Ainda não se tinham apagado os efeitos das incursões monárquicas
de 1911 e 1912, no Norte do país, nomeadamente em Chaves, persistia o objetivo
da restauração monárquica: intrigas e conspirações para ataques à República, já
reconhecida por todos os Governos do mundo. A arrancada do grupo do
Integralismo Lusitano recuperava o pensamento contrarrevolucionário, em
revistas e jornais próprios e no auge dos conflitos militares e políticos, um
ciclo de conferências na Liga Naval, em Lisboa.
Houve, também, no campo dos republicanos, oposições
dilacerantes. Agravaram-se as querelas que fragmentaram a maçonaria, o Grande
Oriente Lusitano Unido, liderado por Magalhães Lima, dando origem a outra obediência,
o Grémio Luso-Escocês, dirigido pelo general Ferreira de Castro. Saíram do
Grande Oriente lojas de todo o país. A dissidência envolveu muitos civis e
militares dos partidos Evolucionista, de António José de Almeida, Unionista, de
Brito Camacho, e do próprio Partido Democrático, de Afonso Costa.
O Movimento das Espadas, em 20 de Janeiro de 1915, foi o
rastilho das muitas contestações. Manuel de Arriaga chamou o general Pimenta de
Castro para formar um Governo que seria a primeira ditadura na República.

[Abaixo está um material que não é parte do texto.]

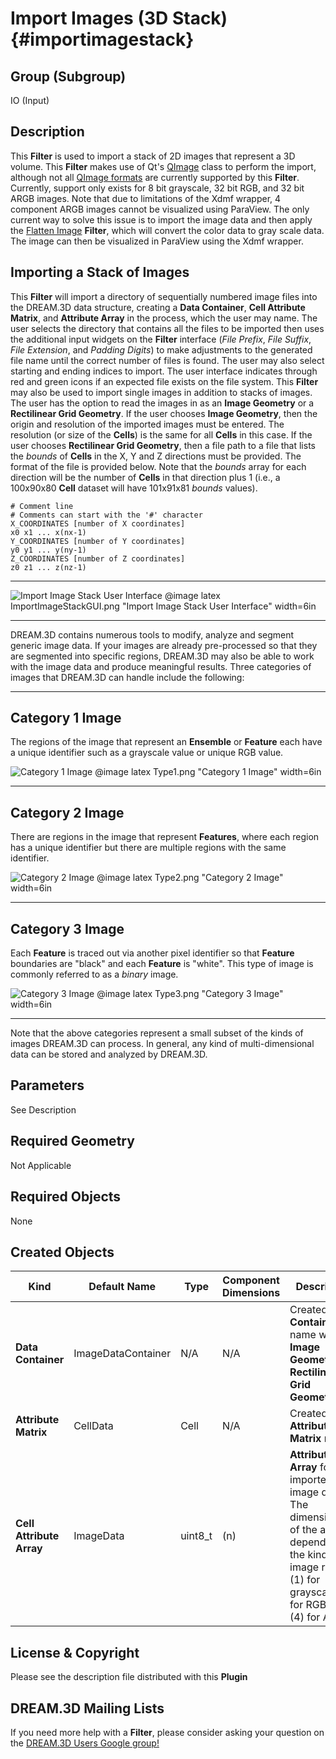 Import Images (3D Stack) {#importimagestack}
=============

## Group (Subgroup) ##
IO (Input)

## Description ##
This **Filter** is used to import a stack of 2D images that represent a 3D volume.  This **Filter** makes use of Qt's [QImage](http://doc.qt.io/qt-4.8/qimage.html) class to perform the import, although not all [QImage formats](http://doc.qt.io/qt-4.8/qimage.html#Format-enum) are currently supported by this **Filter**. Currently, support only exists for 8 bit grayscale, 32 bit RGB, and 32 bit ARGB images. Note that due to limitations of the Xdmf wrapper, 4 component ARGB images cannot be visualized using ParaView. The only current way to solve this issue is to import the image data and then apply the [Flatten Image](flattenimage.html) **Filter**, which will convert the color data to gray scale data. The image can then be visualized in ParaView using the Xdmf wrapper.

## Importing a Stack of Images ##
This **Filter** will import a directory of sequentially numbered image files into the DREAM.3D data structure, creating a **Data Container**, **Cell Attribute Matrix**, and **Attribute Array** in the process, which the user may name. 
The user selects the directory that contains all the files to be imported then uses the additional input widgets on the **Filter** interface (_File Prefix_, _File Suffix_, _File Extension_, and _Padding Digits_) to make adjustments to the generated file name until the correct number of files is found. The user may also select starting and ending indices to import. The user interface indicates through red and green icons if an expected file exists on the file system. This **Filter** may also be used to import single images in addition to stacks of images.  
The user has the option to read the images in as an **Image Geometry** or a **Rectilinear Grid Geometry**.  If the user chooses **Image Geometry**, then the origin and resolution of the imported images must be entered.  The resolution (or size of the **Cells**) is the same for all **Cells** in this case.  If the user chooses **Rectilinear Grid Geometry**, then a file path to a file that lists the *bounds* of **Cells** in the X, Y and Z directions must be provided.  The format of the file is provided below. Note that the *bounds* array for each direction will be the number of **Cells** in that direction plus 1 (i.e., a 100x90x80 **Cell** dataset will have 101x91x81 *bounds* values).

	# Comment line
	# Comments can start with the '#' character
	X_COORDINATES [number of X coordinates] 
	x0 x1 ... x(nx-1)
	Y_COORDINATES [number of Y coordinates] 
	y0 y1 ... y(ny-1)
	Z_COORDINATES [number of Z coordinates] 
	z0 z1 ... z(nz-1)

-----

![Import Image Stack User Interface](ImportImageStackGUI.png)
@image latex ImportImageStackGUI.png "Import Image Stack User Interface" width=6in

-----


DREAM.3D contains numerous tools to modify, analyze and segment generic image data.  If your images are already pre-processed so that they are segmented into specific regions, DREAM.3D may also be able to work with the image data and produce meaningful results. Three categories of images that DREAM.3D can handle include the following:

-----

## Category 1 Image ##

The regions of the image that represent an **Ensemble** or **Feature** each have a unique identifier such as a grayscale value or unique RGB value.

![Category 1 Image](Images/Type1.png)
@image latex Type1.png "Category 1 Image" width=6in

-----

## Category 2 Image ##

There are regions in the image that represent **Features**, where each region has a unique identifier but there are multiple regions with the same identifier.

![Category 2 Image](Images/Type2.png)
@image latex Type2.png "Category 2 Image" width=6in

-----

## Category 3 Image ##

Each **Feature** is traced out via another pixel identifier so that **Feature** boundaries are "black" and each **Feature** is "white". This type of image is commonly referred to as a *binary* image.

![Category 3 Image](Images/Type3.png)
@image latex Type3.png "Category 3 Image" width=6in

-----

Note that the above categories represent a small subset of the kinds of images DREAM.3D can process.  In general, any kind of multi-dimensional data can be stored and analyzed by DREAM.3D.

## Parameters ##
See Description

## Required Geometry ##
Not Applicable

## Required Objects ##
None

## Created Objects ##

| Kind | Default Name | Type | Component Dimensions | Description |
|------|--------------|------|----------------------|-------------|
| **Data Container** | ImageDataContainer | N/A | N/A | Created **Data Container** name with an **Image Geometry** or **Rectilinear Grid Geometry** |
| **Attribute Matrix** | CellData | Cell | N/A | Created **Cell Attribute Matrix** name  |
| **Cell Attribute Array**  | ImageData | uint8_t| (n) | **Attribute Array** for the imported image data. The dimensionality of the array depends on the kind of image read: (1) for grayscale, (3) for RGB, and (4) for ARGB |


## License & Copyright ##

Please see the description file distributed with this **Plugin**

## DREAM.3D Mailing Lists ##

If you need more help with a **Filter**, please consider asking your question on the [DREAM.3D Users Google group!](https://groups.google.com/forum/?hl=en#!forum/dream3d-users)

Parlamento encerrado, adiamento de eleições, saneamento de altos quadros da
função pública. Censura nos órgãos de comunicação social.
Entretanto, registou-se, a 14 de Maio, a mais sangrenta das
revoluções da I República, 24 horas de fogo cerrado, mais de 100 mortos e mais
de 1000 feridos em estado grave só em Lisboa. Houve a queda do Governo
presidido por Pimenta de Castro, a renúncia de Arriaga; o regresso de Teófilo
Braga à chefia do Estado, até se efetuarem eleições, para repor a Constituição
de 1911 e consolidar os fundamentos do regime.
À margem desta agitação partidária, que se estendeu de norte a
sul do país, acentuando todas as incógnitas, todos os pressentimentos, todas as
fatalidades, a 25 de Março de 1915, precisamente há 100 anos, concluiu-se na
Tipografia do Comércio, na Rua da Oliveira, ao Carmo, e para ser posto à venda,
em Lisboa, no dia seguinte, a 26 de Março, o Orpheu 1. Também na mesma
tipografia, será composto e impresso, em Junho de 1915, o Orpheu 2. Várias
tendências literárias e estéticas avultam na diversificada e heterogenia
colaboração de Fernando Pessoa (e Álvaro de Campos), Mário de Sá-Carneiro,
Almada Negreiros, Alfredo Guisado, Luís de Montalvor, José Pacheko, Raul Leal,
Armando Côrtes-Rodrigues, (Violante de Cysneiros), Santa-Rita Pintor e, ainda,
de dois poetas brasileiros, Ronald de Carvalho e Eduardo Guimarães. Sem
escrever uma linha, António Ferro foi o editor.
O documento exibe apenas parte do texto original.